WHAT TO WORK ON
Output the records below again, precisely as they are written.

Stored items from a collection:
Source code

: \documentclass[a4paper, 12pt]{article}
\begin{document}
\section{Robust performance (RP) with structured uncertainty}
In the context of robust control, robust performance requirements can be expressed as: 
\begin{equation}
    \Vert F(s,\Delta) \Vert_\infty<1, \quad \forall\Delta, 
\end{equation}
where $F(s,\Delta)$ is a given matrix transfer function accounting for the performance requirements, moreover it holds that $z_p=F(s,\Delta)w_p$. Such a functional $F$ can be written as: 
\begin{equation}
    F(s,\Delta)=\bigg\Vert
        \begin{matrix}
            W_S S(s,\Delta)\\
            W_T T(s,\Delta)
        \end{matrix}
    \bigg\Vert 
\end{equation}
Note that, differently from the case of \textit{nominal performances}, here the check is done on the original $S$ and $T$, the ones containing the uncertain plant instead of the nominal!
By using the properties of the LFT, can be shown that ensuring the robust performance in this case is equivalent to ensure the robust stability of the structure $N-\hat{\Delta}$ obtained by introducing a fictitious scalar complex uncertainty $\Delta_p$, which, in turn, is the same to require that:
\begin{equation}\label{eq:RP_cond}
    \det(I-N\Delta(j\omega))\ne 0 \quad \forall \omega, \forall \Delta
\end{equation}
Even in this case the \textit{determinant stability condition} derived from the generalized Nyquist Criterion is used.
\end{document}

EXERCISE RESULT
Source code

: \documentclass[a4paper, 12pt]{article}
\begin{document}
\section{Robust performance (RP) with structured uncertainty}
In the context of robust control, robust performance requirements can be expressed as: 
\begin{equation}
    \Vert F(s,\Delta) \Vert_\infty<1, \quad \forall\Delta, 
\end{equation}
where $F(s,\Delta)$ is a given matrix transfer function accounting for the performance requirements, moreover it holds that $z_p=F(s,\Delta)w_p$. Such a functional $F$ can be written as: 
\begin{equation}
    F(s,\Delta)=\bigg\Vert
        \begin{matrix}
            W_S S(s,\Delta)\\
            W_T T(s,\Delta)
        \end{matrix}
    \bigg\Vert 
\end{equation}
Note that, differently from the case of \textit{nominal performances}, here the check is done on the original $S$ and $T$, the ones containing the uncertain plant instead of the nominal!
By using the properties of the LFT, can be shown that ensuring the robust performance in this case is equivalent to ensure the robust stability of the structure $N-\hat{\Delta}$ obtained by introducing a fictitious scalar complex uncertainty $\Delta_p$, which, in turn, is the same to require that:
\begin{equation}\label{eq:RP_cond}
    \det(I-N\Delta(j\omega))\ne 0 \quad \forall \omega, \forall \Delta
\end{equation}
Even in this case the \textit{determinant stability condition} derived from the generalized Nyquist Criterion is used.
\end{document}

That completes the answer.